[Exercise description] Your task is to copy each line of the material that includes "begin".

※

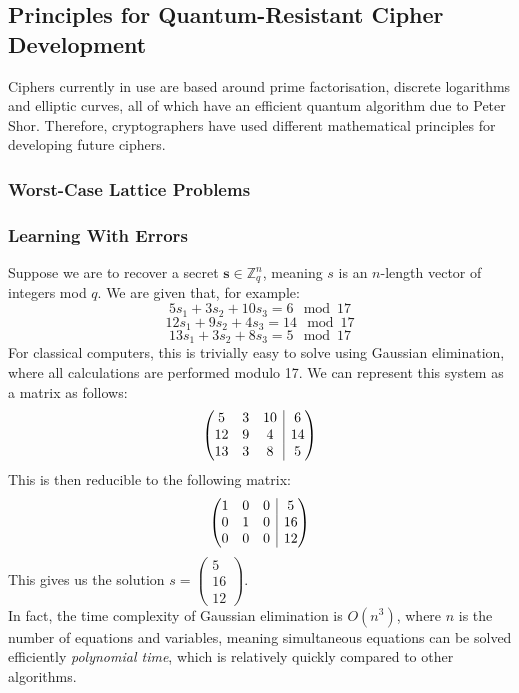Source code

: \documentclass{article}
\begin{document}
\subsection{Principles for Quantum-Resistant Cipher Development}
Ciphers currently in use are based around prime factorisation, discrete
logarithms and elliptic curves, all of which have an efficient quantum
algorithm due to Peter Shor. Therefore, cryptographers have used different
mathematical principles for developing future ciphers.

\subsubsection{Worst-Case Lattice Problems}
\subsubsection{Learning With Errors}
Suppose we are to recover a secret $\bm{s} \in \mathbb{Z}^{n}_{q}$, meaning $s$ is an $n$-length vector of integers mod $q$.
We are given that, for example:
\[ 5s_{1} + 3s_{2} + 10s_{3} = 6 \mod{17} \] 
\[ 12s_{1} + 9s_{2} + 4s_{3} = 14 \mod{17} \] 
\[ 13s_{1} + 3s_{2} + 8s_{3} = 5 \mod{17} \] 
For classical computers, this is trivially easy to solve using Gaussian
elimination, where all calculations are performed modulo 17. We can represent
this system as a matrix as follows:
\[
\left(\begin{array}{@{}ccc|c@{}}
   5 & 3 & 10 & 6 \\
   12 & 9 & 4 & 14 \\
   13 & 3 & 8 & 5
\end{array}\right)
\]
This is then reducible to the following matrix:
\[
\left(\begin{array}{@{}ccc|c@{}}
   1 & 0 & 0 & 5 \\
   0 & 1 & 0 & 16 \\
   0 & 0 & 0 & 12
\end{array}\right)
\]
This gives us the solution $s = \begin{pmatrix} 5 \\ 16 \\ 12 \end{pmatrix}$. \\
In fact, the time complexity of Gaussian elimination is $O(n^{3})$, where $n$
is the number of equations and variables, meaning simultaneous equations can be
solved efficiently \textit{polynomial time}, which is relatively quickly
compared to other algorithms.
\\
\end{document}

※

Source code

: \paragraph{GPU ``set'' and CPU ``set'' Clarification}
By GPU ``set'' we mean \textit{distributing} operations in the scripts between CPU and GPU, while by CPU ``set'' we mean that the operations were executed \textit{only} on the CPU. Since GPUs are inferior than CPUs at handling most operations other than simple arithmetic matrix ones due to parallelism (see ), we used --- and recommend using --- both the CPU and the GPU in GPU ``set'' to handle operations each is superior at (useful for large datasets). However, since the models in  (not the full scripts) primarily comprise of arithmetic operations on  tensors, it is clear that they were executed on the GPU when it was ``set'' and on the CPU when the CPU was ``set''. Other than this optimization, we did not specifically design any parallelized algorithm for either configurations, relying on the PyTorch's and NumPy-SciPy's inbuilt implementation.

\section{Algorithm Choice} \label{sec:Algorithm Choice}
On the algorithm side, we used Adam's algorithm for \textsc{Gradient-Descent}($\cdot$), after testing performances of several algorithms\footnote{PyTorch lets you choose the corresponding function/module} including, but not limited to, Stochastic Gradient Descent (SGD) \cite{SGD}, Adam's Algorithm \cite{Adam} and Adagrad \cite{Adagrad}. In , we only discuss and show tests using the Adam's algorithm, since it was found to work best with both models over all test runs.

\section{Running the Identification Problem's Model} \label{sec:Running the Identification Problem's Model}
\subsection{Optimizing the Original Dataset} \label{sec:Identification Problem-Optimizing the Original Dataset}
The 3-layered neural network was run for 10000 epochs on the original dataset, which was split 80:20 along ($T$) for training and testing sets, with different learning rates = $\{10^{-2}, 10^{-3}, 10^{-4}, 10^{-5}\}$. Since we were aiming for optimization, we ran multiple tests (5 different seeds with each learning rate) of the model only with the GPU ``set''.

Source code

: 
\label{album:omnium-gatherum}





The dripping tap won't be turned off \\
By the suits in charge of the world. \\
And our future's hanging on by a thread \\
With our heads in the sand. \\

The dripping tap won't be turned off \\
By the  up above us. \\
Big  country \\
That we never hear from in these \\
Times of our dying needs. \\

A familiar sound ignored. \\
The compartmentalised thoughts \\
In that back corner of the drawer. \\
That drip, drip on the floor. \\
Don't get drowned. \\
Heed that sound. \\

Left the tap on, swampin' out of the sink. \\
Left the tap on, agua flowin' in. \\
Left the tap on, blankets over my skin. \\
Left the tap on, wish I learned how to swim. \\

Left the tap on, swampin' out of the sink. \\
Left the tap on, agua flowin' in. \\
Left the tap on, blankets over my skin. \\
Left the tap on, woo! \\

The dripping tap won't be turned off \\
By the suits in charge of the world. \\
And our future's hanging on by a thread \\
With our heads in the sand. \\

※

[Task answer]
\begin{document}
\left(\begin{array}{@{}ccc|c@{}}
\left(\begin{array}{@{}ccc|c@{}}
This gives us the solution $s = \begin{pmatrix} 5 \\ 16 \\ 12 \end{pmatrix}$. \\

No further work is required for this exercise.